━━ Materials provided
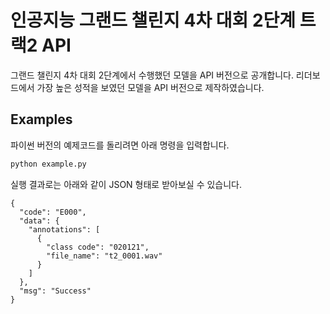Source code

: # 인공지능 그랜드 챌린지 4차 대회 2단계 트랙2 API

그랜드 챌린지 4차 대회 2단계에서 수행했던 모델을 API 버전으로 공개합니다. 리더보드에서 가장 높은 성적을 보였던 모델을 API 버전으로 제작하였습니다.



## Examples

파이썬 버전의 예제코드를 돌리려면 아래 명령을 입력합니다.

```bash
python example.py
```

실행 결과로는 아래와 같이 JSON 형태로 받아보실 수 있습니다.

```
{
  "code": "E000", 
  "data": {
    "annotations": [
      {
        "class code": "020121", 
        "file_name": "t2_0001.wav"
      }
    ]
  }, 
  "msg": "Success"
}
```

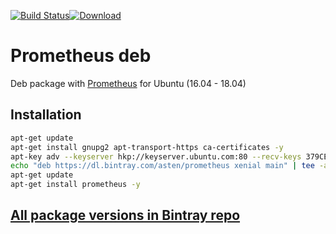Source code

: [![Build Status](https://travis-ci.org/asteny/prometheus-deb.svg?branch=master)](https://travis-ci.org/asteny/prometheus-deb)[![Download](https://api.bintray.com/packages/asten/prometheus/prometheus/images/download.svg)](https://bintray.com/asten/prometheus/prometheus/_latestVersion)


Prometheus deb
==========

Deb package with [Prometheus](https://prometheus.io) for Ubuntu (16.04 - 18.04)

Installation
------------
```bash
apt-get update
apt-get install gnupg2 apt-transport-https ca-certificates -y
apt-key adv --keyserver hkp://keyserver.ubuntu.com:80 --recv-keys 379CE192D401AB61
echo "deb https://dl.bintray.com/asten/prometheus xenial main" | tee -a /etc/apt/sources.list.d/prometheus.list
apt-get update
apt-get install prometheus -y

```

[All package versions in Bintray repo](https://bintray.com/asten/prometheus/prometheus)
-------------------------------------------------------------------------------
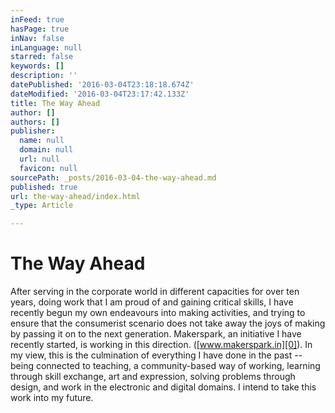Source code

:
 ```yaml
---
inFeed: true
hasPage: true
inNav: false
inLanguage: null
starred: false
keywords: []
description: ''
datePublished: '2016-03-04T23:18:18.674Z'
dateModified: '2016-03-04T23:17:42.133Z'
title: The Way Ahead
author: []
authors: []
publisher:
  name: null
  domain: null
  url: null
  favicon: null
sourcePath: _posts/2016-03-04-the-way-ahead.md
published: true
url: the-way-ahead/index.html
_type: Article

---
```

# The Way Ahead

After serving in the corporate world in different capacities for over ten years, doing work that I am proud of and gaining critical skills, I have recently begun my own endeavours into making activities, and trying to ensure that the consumerist scenario does not take away the joys of making by passing it on to the next generation. Makerspark, an initiative I have recently started, is working in this direction. ([www.makerspark.in][0]). In my view, this is the culmination of everything I have done in the past -- being connected to teaching, a community-based way of working, learning through skill exchange, art and expression, solving problems through design, and work in the electronic and digital domains. I intend to take this work into my future.

[0]: http://makerspark.in/
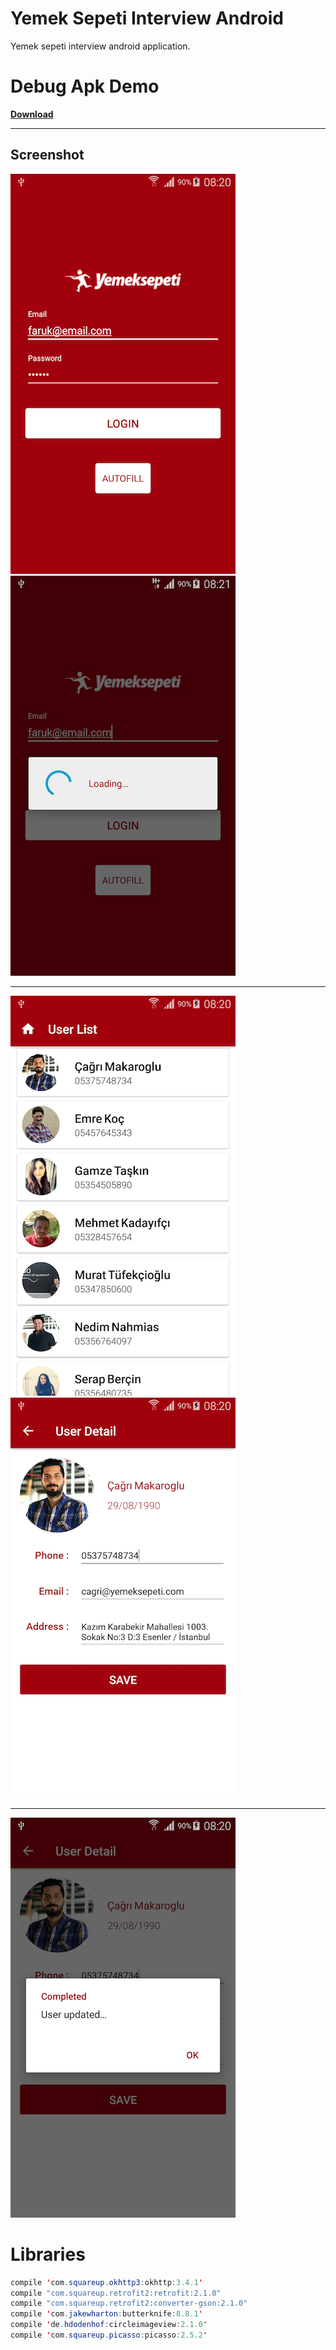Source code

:# Yemek Sepeti Interview Android

Yemek sepeti interview android application.

# Debug Apk Demo

**[Download](https://github.com/farukyavuz/yemek-sepeti-interview-android/raw/master/apk/app-debug.apk)**

****
## Screenshot
![ss1](https://github.com/farukyavuz/yemek-sepeti-interview-android/blob/master/screenshot/ss1.png)
![ss2](https://github.com/farukyavuz/yemek-sepeti-interview-android/blob/master/screenshot/ss2.png)
******
![ss3](https://github.com/farukyavuz/yemek-sepeti-interview-android/blob/master/screenshot/ss3.png)
![ss4](https://github.com/farukyavuz/yemek-sepeti-interview-android/blob/master/screenshot/ss4.png)
******
![ss4](https://github.com/farukyavuz/yemek-sepeti-interview-android/blob/master/screenshot/ss5.png)

# Libraries

```java
compile 'com.squareup.okhttp3:okhttp:3.4.1'
compile "com.squareup.retrofit2:retrofit:2.1.0"
compile "com.squareup.retrofit2:converter-gson:2.1.0"
compile 'com.jakewharton:butterknife:8.8.1'
compile 'de.hdodenhof:circleimageview:2.1.0'
compile 'com.squareup.picasso:picasso:2.5.2'
```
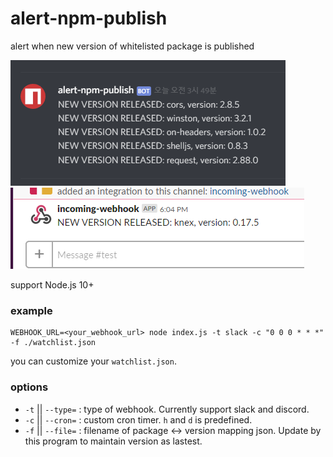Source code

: # alert-npm-publish

alert when new version of whitelisted package is published

![Screenshot](example.PNG)
![Screenshot](example2.PNG)

support Node.js 10+

### example

```
WEBHOOK_URL=<your_webhook_url> node index.js -t slack -c "0 0 0 * * *" -f ./watchlist.json
```

you can customize your `watchlist.json`.

### options

* `-t` || `--type=` : type of webhook. Currently support slack and discord.
* `-c` || `--cron=` : custom cron timer. `h` and `d` is predefined.
* `-f` || `--file=` : filename of package <-> version mapping json. Update by this program to maintain version as lastest.
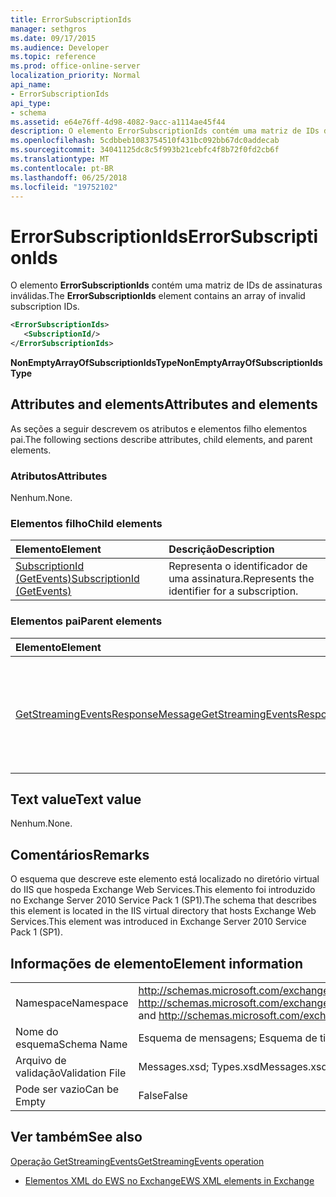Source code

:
 ```yaml
---
title: ErrorSubscriptionIds
manager: sethgros
ms.date: 09/17/2015
ms.audience: Developer
ms.topic: reference
ms.prod: office-online-server
localization_priority: Normal
api_name:
- ErrorSubscriptionIds
api_type:
- schema
ms.assetid: e64e76ff-4d98-4082-9acc-a1114ae45f44
description: O elemento ErrorSubscriptionIds contém uma matriz de IDs de assinaturas inválidas.
ms.openlocfilehash: 5cdbbeb1083754510f431bc092bb67dc0addecab
ms.sourcegitcommit: 34041125dc8c5f993b21cebfc4f8b72f0fd2cb6f
ms.translationtype: MT
ms.contentlocale: pt-BR
ms.lasthandoff: 06/25/2018
ms.locfileid: "19752102"
---
```

# <a name="errorsubscriptionids"></a><span data-ttu-id="95e10-103">ErrorSubscriptionIds</span><span class="sxs-lookup"><span data-stu-id="95e10-103">ErrorSubscriptionIds</span></span>

<span data-ttu-id="95e10-104">O elemento **ErrorSubscriptionIds** contém uma matriz de IDs de assinaturas inválidas.</span><span class="sxs-lookup"><span data-stu-id="95e10-104">The **ErrorSubscriptionIds** element contains an array of invalid subscription IDs.</span></span> 
  
```xml
<ErrorSubscriptionIds>
   <SubscriptionId/>
</ErrorSubscriptionIds>
```

 <span data-ttu-id="95e10-105">**NonEmptyArrayOfSubscriptionIdsType**</span><span class="sxs-lookup"><span data-stu-id="95e10-105">**NonEmptyArrayOfSubscriptionIdsType**</span></span>
## <a name="attributes-and-elements"></a><span data-ttu-id="95e10-106">Attributes and elements</span><span class="sxs-lookup"><span data-stu-id="95e10-106">Attributes and elements</span></span>

<span data-ttu-id="95e10-107">As seções a seguir descrevem os atributos e elementos filho elementos pai.</span><span class="sxs-lookup"><span data-stu-id="95e10-107">The following sections describe attributes, child elements, and parent elements.</span></span>
  
### <a name="attributes"></a><span data-ttu-id="95e10-108">Atributos</span><span class="sxs-lookup"><span data-stu-id="95e10-108">Attributes</span></span>

<span data-ttu-id="95e10-109">Nenhum.</span><span class="sxs-lookup"><span data-stu-id="95e10-109">None.</span></span>
  
### <a name="child-elements"></a><span data-ttu-id="95e10-110">Elementos filho</span><span class="sxs-lookup"><span data-stu-id="95e10-110">Child elements</span></span>

|<span data-ttu-id="95e10-111">**Elemento**</span><span class="sxs-lookup"><span data-stu-id="95e10-111">**Element**</span></span>|<span data-ttu-id="95e10-112">**Descrição**</span><span class="sxs-lookup"><span data-stu-id="95e10-112">**Description**</span></span>|
|:-----|:-----|
|[<span data-ttu-id="95e10-113">SubscriptionId (GetEvents)</span><span class="sxs-lookup"><span data-stu-id="95e10-113">SubscriptionId (GetEvents)</span></span>](subscriptionid-getevents.md) <br/> |<span data-ttu-id="95e10-114">Representa o identificador de uma assinatura.</span><span class="sxs-lookup"><span data-stu-id="95e10-114">Represents the identifier for a subscription.</span></span>  <br/> |
   
### <a name="parent-elements"></a><span data-ttu-id="95e10-115">Elementos pai</span><span class="sxs-lookup"><span data-stu-id="95e10-115">Parent elements</span></span>

|<span data-ttu-id="95e10-116">**Elemento**</span><span class="sxs-lookup"><span data-stu-id="95e10-116">**Element**</span></span>|<span data-ttu-id="95e10-117">**Descrição**</span><span class="sxs-lookup"><span data-stu-id="95e10-117">**Description**</span></span>|
|:-----|:-----|
|[<span data-ttu-id="95e10-118">GetStreamingEventsResponseMessage</span><span class="sxs-lookup"><span data-stu-id="95e10-118">GetStreamingEventsResponseMessage</span></span>](getstreamingeventsresponsemessage.md) <br/> |<span data-ttu-id="95e10-119">Contém o status e o resultado de uma única solicitação de [operação GetStreamingEvents](getstreamingevents-operation.md) .</span><span class="sxs-lookup"><span data-stu-id="95e10-119">Contains the status and result of a single [GetStreamingEvents operation](getstreamingevents-operation.md) request.</span></span>  <br/> |
   
## <a name="text-value"></a><span data-ttu-id="95e10-120">Text value</span><span class="sxs-lookup"><span data-stu-id="95e10-120">Text value</span></span>

<span data-ttu-id="95e10-121">Nenhum.</span><span class="sxs-lookup"><span data-stu-id="95e10-121">None.</span></span>
  
## <a name="remarks"></a><span data-ttu-id="95e10-122">Comentários</span><span class="sxs-lookup"><span data-stu-id="95e10-122">Remarks</span></span>

<span data-ttu-id="95e10-123">O esquema que descreve este elemento está localizado no diretório virtual do IIS que hospeda Exchange Web Services.This elemento foi introduzido no Exchange Server 2010 Service Pack 1 (SP1).</span><span class="sxs-lookup"><span data-stu-id="95e10-123">The schema that describes this element is located in the IIS virtual directory that hosts Exchange Web Services.This element was introduced in Exchange Server 2010 Service Pack 1 (SP1).</span></span>
  
## <a name="element-information"></a><span data-ttu-id="95e10-124">Informações de elemento</span><span class="sxs-lookup"><span data-stu-id="95e10-124">Element information</span></span>

|||
|:-----|:-----|
|<span data-ttu-id="95e10-125">Namespace</span><span class="sxs-lookup"><span data-stu-id="95e10-125">Namespace</span></span>  <br/> |<span data-ttu-id="95e10-126">http://schemas.microsoft.com/exchange/services/2006/messages e http://schemas.microsoft.com/exchange/services/2006/types</span><span class="sxs-lookup"><span data-stu-id="95e10-126">http://schemas.microsoft.com/exchange/services/2006/messages and http://schemas.microsoft.com/exchange/services/2006/types</span></span>  <br/> |
|<span data-ttu-id="95e10-127">Nome do esquema</span><span class="sxs-lookup"><span data-stu-id="95e10-127">Schema Name</span></span>  <br/> |<span data-ttu-id="95e10-128">Esquema de mensagens; Esquema de tipos</span><span class="sxs-lookup"><span data-stu-id="95e10-128">Messages schema; Types schema</span></span>  <br/> |
|<span data-ttu-id="95e10-129">Arquivo de validação</span><span class="sxs-lookup"><span data-stu-id="95e10-129">Validation File</span></span>  <br/> |<span data-ttu-id="95e10-130">Messages.xsd; Types.xsd</span><span class="sxs-lookup"><span data-stu-id="95e10-130">Messages.xsd; Types.xsd</span></span>  <br/> |
|<span data-ttu-id="95e10-131">Pode ser vazio</span><span class="sxs-lookup"><span data-stu-id="95e10-131">Can be Empty</span></span>  <br/> |<span data-ttu-id="95e10-132">False</span><span class="sxs-lookup"><span data-stu-id="95e10-132">False</span></span>  <br/> |
   
## <a name="see-also"></a><span data-ttu-id="95e10-133">Ver também</span><span class="sxs-lookup"><span data-stu-id="95e10-133">See also</span></span>



[<span data-ttu-id="95e10-134">Operação GetStreamingEvents</span><span class="sxs-lookup"><span data-stu-id="95e10-134">GetStreamingEvents operation</span></span>](getstreamingevents-operation.md)


- [<span data-ttu-id="95e10-135">Elementos XML do EWS no Exchange</span><span class="sxs-lookup"><span data-stu-id="95e10-135">EWS XML elements in Exchange</span></span>](ews-xml-elements-in-exchange.md)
━━━━
§ Exercise aim: Return only the number of lines in the data above that include the word "true".

§ Result for this exercise: 3